(Saved data entries)
● ● ● ●

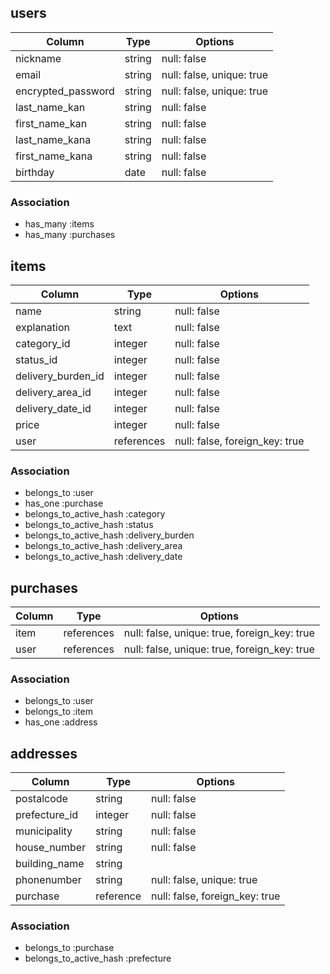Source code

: ## users

| Column             | Type   | Options                   |
| ------------------ | ------ | ------------------------- |
| nickname           | string | null: false               |
| email              | string | null: false, unique: true |
| encrypted_password | string | null: false, unique: true |
| last_name_kan      | string | null: false               |
| first_name_kan     | string | null: false               |
| last_name_kana     | string | null: false               |
| first_name_kana    | string | null: false               |
| birthday           | date   | null: false               |

### Association

- has_many :items
- has_many :purchases

## items

| Column             | Type       | Options                        |
| ------------------ | ---------- | ------------------------------ |
| name               | string     | null: false                    |
| explanation        | text       | null: false                    |
| category_id        | integer    | null: false                    |
| status_id          | integer    | null: false                    |
| delivery_burden_id | integer    | null: false                    |
| delivery_area_id   | integer    | null: false                    |
| delivery_date_id   | integer    | null: false                    |
| price              | integer    | null: false                    |
| user               | references | null: false, foreign_key: true |

### Association

- belongs_to :user
- has_one :purchase
- belongs_to_active_hash :category
- belongs_to_active_hash :status
- belongs_to_active_hash :delivery_burden
- belongs_to_active_hash :delivery_area
- belongs_to_active_hash :delivery_date

## purchases

| Column | Type       | Options                                      |
| ------ | ---------- | -------------------------------------------- |
| item   | references | null: false, unique: true, foreign_key: true |
| user   | references | null: false, unique: true, foreign_key: true |

### Association

- belongs_to :user
- belongs_to :item
- has_one :address

## addresses

| Column        | Type      | Options                        |
| ------------- | --------- | ------------------------------ |
| postalcode    | string    | null: false                    |
| prefecture_id | integer   | null: false                    |
| municipality  | string    | null: false                    |
| house_number  | string    | null: false                    |
| building_name | string    |                                |
| phonenumber   | string    | null: false, unique: true      |
| purchase      | reference | null: false, foreign_key: true |

### Association

- belongs_to :purchase
- belongs_to_active_hash :prefecture
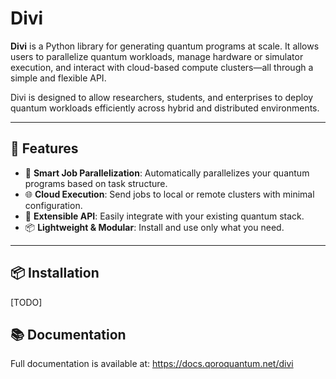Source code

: # Divi

**Divi** is a Python library for generating quantum programs at scale. It allows users to parallelize quantum workloads, manage hardware or simulator execution, and interact with cloud-based compute clusters—all through a simple and flexible API.

Divi is designed to allow researchers, students, and enterprises to deploy quantum workloads efficiently across hybrid and distributed environments.

---

## 🚀 Features

- 🧠 **Smart Job Parallelization**: Automatically parallelizes your quantum programs based on task structure.
- 🌐 **Cloud Execution**: Send jobs to local or remote clusters with minimal configuration.
- 🔌 **Extensible API**: Easily integrate with your existing quantum stack.
- 📦 **Lightweight & Modular**: Install and use only what you need.

---

## 📦 Installation

[TODO]

## 📚 Documentation

Full documentation is available at: <https://docs.qoroquantum.net/divi>
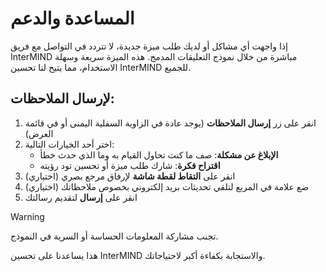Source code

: # المساعدة والدعم

إذا واجهت أي مشاكل أو لديك طلب ميزة جديدة، لا تتردد في التواصل مع فريق InterMIND مباشرة من خلال نموذج التعليقات المدمج. هذه الميزة سريعة وسهلة الاستخدام، مما يتيح لنا تحسين InterMIND للجميع.

## لإرسال الملاحظات:

1. انقر على زر **إرسال الملاحظات** (يوجد عادة في الزاوية السفلية اليمنى أو في قائمة العرض)
2. اختر أحد الخيارات التالية:
   - **الإبلاغ عن مشكلة**: صف ما كنت تحاول القيام به وما الذي حدث خطأ
   - **اقتراح فكرة**: شارك طلب ميزة أو تحسين تود رؤيته
3. (اختياري) انقر على **التقاط لقطة شاشة** لإرفاق مرجع بصري
4. (اختياري) ضع علامة في المربع لتلقي تحديثات بريد إلكتروني بخصوص ملاحظاتك
5. انقر على **إرسال** لتقديم رسالتك

> [!WARNING]
> تجنب مشاركة المعلومات الحساسة أو السرية في النموذج.

هذا يساعدنا على تحسين InterMIND والاستجابة بكفاءة أكبر لاحتياجاتك.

● ● ● ●

→ PROBLEM TO WORK ON: Copy from the entries above each line in which the string "integer" can be found.

→ EXERCISE RESULT:
| category_id        | integer    | null: false                    |
| status_id          | integer    | null: false                    |
| delivery_burden_id | integer    | null: false                    |
| delivery_area_id   | integer    | null: false                    |
| delivery_date_id   | integer    | null: false                    |
| price              | integer    | null: false                    |
| prefecture_id | integer   | null: false                    |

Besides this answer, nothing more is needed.